Eve hanya dapat melihatnya dengan kaget, senang, takjub, dan entah apalagi. Eve hanya memperhatikan David yang tertidur berbantal kamus kedokteran dengan sambil memegangi buku yang dia ambil tadi.
Lalu dia membaca buku dengan tenang yang dipegangnya.
Tiba-tiba datang Mr.Clayde yang sedang mengembalikan buku seni yang di ambil untuk bahan materi.
“Rupanya kau lebih suka menunggui pungguk tertidur daripada mengikuti kelasku. Kutanya baik-baik kau Eve, kenapa kau tak pernah mengikuti kelasku?”
“Aku pernah mengikuti kelasmu Mr.Clayde,” bantah Eve.
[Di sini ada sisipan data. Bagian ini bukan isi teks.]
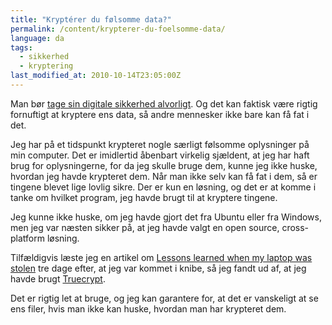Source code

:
 ```yaml
---
title: "Kryptérer du følsomme data?"
permalink: /content/krypterer-du-foelsomme-data/
language: da
tags:
  - sikkerhed
  - kryptering
last_modified_at: 2010-10-14T23:05:00Z
---
```


Man bør [tage sin digitale sikkerhed alvorligt](/content/interesseret-i-din-egen-digitale-sikkerhed). Og det kan faktisk være rigtig fornuftigt at kryptere ens data, så andre mennesker ikke bare kan få fat i det.

Jeg har på et tidspunkt krypteret nogle særligt følsomme oplysninger på min computer. Det er imidlertid åbenbart virkelig sjældent, at jeg har haft brug for oplysningerne, for da jeg skulle bruge dem, kunne jeg ikke huske, hvordan jeg havde krypteret dem. Når man ikke selv kan få fat i dem, så er tingene blevet lige lovlig sikre. Der er kun en løsning, og det er at komme i tanke om hvilket program, jeg havde brugt til at kryptere tingene.

Jeg kunne ikke huske, om jeg havde gjort det fra Ubuntu eller fra Windows, men jeg var næsten sikker på, at jeg havde valgt en open source, cross-platform løsning. 

Tilfældigvis læste jeg en artikel om [Lessons learned when my laptop was stolen](https://lifehacker.com/5663246/lessons-i-learned-when-my-laptop-was-stolen) tre dage efter, at jeg var kommet i knibe, så jeg fandt ud af, at jeg havde brugt [Truecrypt](https://truecrypt.com).

Det er rigtig let at bruge, og jeg kan garantere for, at det er vanskeligt at se ens filer, hvis man ikke kan huske, hvordan man har krypteret dem.
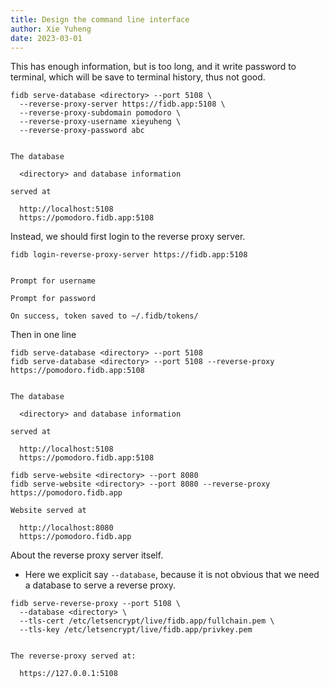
 ```yaml
---
title: Design the command line interface
author: Xie Yuheng
date: 2023-03-01
---
```


This has enough information, but is too long,
and it write password to terminal,
which will be save to terminal history,
thus not good.

```
fidb serve-database <directory> --port 5108 \
  --reverse-proxy-server https://fidb.app:5108 \
  --reverse-proxy-subdomain pomodoro \
  --reverse-proxy-username xieyuheng \
  --reverse-proxy-password abc


The database

  <directory> and database information

served at

  http://localhost:5108
  https://pomodoro.fidb.app:5108
```

Instead, we should first login to the reverse proxy server.

```
fidb login-reverse-proxy-server https://fidb.app:5108


Prompt for username

Prompt for password

On success, token saved to ~/.fidb/tokens/
```

Then in one line

```
fidb serve-database <directory> --port 5108
fidb serve-database <directory> --port 5108 --reverse-proxy https://pomodoro.fidb.app:5108


The database

  <directory> and database information

served at

  http://localhost:5108
  https://pomodoro.fidb.app:5108
```

```
fidb serve-website <directory> --port 8080
fidb serve-website <directory> --port 8080 --reverse-proxy https://pomodoro.fidb.app

Website served at

  http://localhost:8080
  https://pomodoro.fidb.app
```

About the reverse proxy server itself.

- Here we explicit say `--database`,
  because it is not obvious that
  we need a database to serve a reverse proxy.

```
fidb serve-reverse-proxy --port 5108 \
  --database <directory> \
  --tls-cert /etc/letsencrypt/live/fidb.app/fullchain.pem \
  --tls-key /etc/letsencrypt/live/fidb.app/privkey.pem


The reverse-proxy served at:

  https://127.0.0.1:5108
```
“Oh ya, benarkah? Aku lupa”
“Berarti kau yang lupa Mr.Clayde,”
“Lalu kenapa kau tak mengikuti kelasku hari ini? Kau suka menunggui pungguk ini di sini?”
“Apa maksudmu dengan pungguk?”
“Sudahlah Eve, kenapa kau tak berhenti membuat masalah denganku. Kalau kau minta maaf padaku, aku akan memutihkan laporanmu di kantor polisi”
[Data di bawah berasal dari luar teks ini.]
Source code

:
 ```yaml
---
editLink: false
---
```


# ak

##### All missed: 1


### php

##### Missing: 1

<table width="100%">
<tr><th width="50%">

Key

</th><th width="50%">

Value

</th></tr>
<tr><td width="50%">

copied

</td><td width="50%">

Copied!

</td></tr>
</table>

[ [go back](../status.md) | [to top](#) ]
“Mr.Clayde, kalau kau tak membuat masalah denganku, aku juga tak akan membuat masalah denganmu”
“Oh, begitukah? Baiklah, terserah kau saja”. Kemudian Mr.Clayde berlalu.
“Kalau kau mau perang jangan di sini donk Eve, berisik tahu. Lihat, pungguk jadi terbangun.” Keluh David.
“Eh?!! Kau sudah bangun David? Maaf kalau tidurmu terganggu...”
“Kau ada masalah dengannya Eve? Dan apa kau ada hubungan dengannya Eve?”
“Kenapa kau tanya begitu?”
“Ingin tahu saja,” jawab David mencoba cuek, namun nampaknya gagal.
“Benarkah?” Ucap Eve, karena Eve menangkap gelagat lain di wajah David.
“Ah, tidak, aku hanya…” David terdengar gagap karena terpergok oleh Eve dengan pikirannya.
“Yeach… mungkin aku tak suka dengan orang itu. Orang itu terlalu misterius. Dan tentang hubungan itu, aku tak punya hubungan apapun dengannya. Aku tak tahu kenapa dia memanggilku seperti itu. Tidak lebih buruk daripada dia memanggil nama belakangku”
“Oh...” Desah David lega.
“Kenapa? Cemburu?”
“Tentu saja, hanya aku yang memanggilmu seperti itu dengan spontan”
“Ada-ada saja kau ini” Dalam hati Eve tetap merasa senang.